Verfahren gegen Mafiosi und Terroristen dürfen demnach nur noch maximal zehn Jahre dauern, bei anderen Tatbeständen ist die Prozessdauer noch kürzer. Auch die Dauer der Verfahren in den verschiedenen Instanzen soll limitiert werden.
Die Opposition kritisierte, dass die geplante Verkürzung auch Verfahren gegen Berlusconi ein Ende setzen könnte. Das gelte beispielsweise für wieder aufgenommenen Prozess gegen Berlusconi wegen Steuerhinterziehung, aber auch für ein erneut aufgenommenes Korruptionsverfahren gegen den Regierungschef.

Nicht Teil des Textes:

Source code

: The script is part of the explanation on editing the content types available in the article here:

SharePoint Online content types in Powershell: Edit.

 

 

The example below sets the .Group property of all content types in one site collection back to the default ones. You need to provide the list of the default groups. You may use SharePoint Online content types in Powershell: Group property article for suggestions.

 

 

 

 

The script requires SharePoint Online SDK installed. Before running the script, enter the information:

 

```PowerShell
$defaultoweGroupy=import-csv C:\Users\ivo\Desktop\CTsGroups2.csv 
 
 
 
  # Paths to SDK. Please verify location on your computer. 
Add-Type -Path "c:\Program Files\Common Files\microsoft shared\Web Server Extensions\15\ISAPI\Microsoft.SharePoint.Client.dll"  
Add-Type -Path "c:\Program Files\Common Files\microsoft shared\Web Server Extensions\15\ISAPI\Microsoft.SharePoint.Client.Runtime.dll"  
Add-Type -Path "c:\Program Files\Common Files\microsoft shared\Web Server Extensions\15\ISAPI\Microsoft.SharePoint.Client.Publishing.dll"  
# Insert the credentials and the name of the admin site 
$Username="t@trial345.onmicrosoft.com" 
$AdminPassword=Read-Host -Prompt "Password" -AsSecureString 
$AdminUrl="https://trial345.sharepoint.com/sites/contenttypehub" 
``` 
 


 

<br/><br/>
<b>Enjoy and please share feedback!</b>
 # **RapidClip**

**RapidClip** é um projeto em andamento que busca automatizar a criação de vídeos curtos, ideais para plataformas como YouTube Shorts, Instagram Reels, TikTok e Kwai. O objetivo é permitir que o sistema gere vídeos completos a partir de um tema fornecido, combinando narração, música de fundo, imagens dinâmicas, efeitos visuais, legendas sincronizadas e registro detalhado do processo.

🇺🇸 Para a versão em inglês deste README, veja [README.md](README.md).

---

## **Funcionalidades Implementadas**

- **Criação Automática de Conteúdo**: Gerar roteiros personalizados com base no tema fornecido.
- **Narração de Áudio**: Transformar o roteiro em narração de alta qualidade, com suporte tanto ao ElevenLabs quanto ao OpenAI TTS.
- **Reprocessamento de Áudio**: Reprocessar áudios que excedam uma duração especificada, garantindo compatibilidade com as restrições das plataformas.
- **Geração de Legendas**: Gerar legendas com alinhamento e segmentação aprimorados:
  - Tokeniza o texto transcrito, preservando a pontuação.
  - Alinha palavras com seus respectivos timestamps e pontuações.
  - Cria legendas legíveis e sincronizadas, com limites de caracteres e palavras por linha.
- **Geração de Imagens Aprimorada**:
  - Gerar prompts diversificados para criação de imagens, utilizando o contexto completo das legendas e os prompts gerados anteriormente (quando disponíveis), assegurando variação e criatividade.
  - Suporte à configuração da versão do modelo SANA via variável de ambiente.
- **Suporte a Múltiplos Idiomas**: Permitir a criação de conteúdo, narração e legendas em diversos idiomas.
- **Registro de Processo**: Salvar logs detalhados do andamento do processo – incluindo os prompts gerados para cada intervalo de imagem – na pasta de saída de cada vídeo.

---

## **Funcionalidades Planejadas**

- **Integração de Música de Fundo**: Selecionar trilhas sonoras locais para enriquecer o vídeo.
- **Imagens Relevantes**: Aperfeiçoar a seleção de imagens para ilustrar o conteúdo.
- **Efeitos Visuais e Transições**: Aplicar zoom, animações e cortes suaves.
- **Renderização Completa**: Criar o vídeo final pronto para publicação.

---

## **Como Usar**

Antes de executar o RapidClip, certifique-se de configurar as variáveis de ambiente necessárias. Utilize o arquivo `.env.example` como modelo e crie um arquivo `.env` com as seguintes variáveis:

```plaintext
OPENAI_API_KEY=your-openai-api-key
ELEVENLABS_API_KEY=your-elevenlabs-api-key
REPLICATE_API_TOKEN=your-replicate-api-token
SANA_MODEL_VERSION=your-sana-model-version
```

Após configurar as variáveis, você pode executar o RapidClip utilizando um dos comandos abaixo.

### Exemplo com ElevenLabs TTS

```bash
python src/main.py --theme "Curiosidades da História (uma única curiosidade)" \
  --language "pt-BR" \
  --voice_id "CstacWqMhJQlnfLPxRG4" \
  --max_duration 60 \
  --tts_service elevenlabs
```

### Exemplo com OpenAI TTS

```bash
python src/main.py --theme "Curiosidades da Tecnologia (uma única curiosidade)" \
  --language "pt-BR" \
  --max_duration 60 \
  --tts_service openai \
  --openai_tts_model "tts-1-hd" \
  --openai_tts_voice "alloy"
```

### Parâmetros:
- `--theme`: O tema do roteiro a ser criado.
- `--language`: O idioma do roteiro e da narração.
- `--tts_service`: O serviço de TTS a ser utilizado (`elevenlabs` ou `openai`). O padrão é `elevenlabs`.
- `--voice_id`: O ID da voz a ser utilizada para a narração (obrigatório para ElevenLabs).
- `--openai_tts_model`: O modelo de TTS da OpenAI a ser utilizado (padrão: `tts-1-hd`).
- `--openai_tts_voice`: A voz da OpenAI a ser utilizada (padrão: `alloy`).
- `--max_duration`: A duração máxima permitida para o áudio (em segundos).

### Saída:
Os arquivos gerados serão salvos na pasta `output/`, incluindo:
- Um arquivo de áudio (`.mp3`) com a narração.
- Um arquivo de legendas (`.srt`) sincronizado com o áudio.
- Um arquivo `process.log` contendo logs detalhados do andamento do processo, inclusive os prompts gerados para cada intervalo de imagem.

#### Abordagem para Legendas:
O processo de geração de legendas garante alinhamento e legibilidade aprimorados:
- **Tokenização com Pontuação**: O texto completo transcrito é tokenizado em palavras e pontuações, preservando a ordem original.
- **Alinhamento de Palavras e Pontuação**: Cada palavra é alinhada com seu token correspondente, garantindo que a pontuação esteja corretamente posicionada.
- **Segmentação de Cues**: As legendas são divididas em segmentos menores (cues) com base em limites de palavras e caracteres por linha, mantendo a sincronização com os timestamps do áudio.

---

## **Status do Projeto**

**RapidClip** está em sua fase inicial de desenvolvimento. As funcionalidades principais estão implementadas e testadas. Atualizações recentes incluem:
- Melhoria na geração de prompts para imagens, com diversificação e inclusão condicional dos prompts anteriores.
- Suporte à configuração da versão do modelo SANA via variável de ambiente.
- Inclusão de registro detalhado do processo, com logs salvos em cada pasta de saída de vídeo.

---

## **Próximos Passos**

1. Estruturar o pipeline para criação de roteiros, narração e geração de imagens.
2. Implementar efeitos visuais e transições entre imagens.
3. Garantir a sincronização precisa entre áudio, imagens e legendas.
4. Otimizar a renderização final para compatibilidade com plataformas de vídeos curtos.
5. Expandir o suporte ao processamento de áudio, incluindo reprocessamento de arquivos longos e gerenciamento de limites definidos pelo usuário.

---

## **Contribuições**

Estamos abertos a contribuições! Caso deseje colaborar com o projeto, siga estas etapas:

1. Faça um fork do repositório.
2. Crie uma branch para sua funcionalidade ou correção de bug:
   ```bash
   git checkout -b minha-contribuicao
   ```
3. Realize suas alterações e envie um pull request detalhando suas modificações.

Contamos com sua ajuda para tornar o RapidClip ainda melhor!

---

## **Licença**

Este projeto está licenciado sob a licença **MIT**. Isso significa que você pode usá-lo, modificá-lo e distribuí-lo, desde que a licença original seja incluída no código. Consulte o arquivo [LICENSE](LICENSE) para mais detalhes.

Beide Prozesse waren ausgesetzt worden, nachdem die Regierung im Jahr 2008 ein Immunitätsgesetz verabschiedet hatte, das Berlusconi und andere hochrangige Vertreter des Staates vor Strafverfolgung schützte. Das Verfassungsgericht in Rom stufte diese Regelung im Herbst jedoch als verfassungswidrig ein.
Damit das umstrittene neue Gesetz in Kraft treten kann, muss es noch vom Abgeordnetenhaus abgesegnet und schliesslich vom Staatspräsidenten unterzeichnet werden. (SDA/hhs)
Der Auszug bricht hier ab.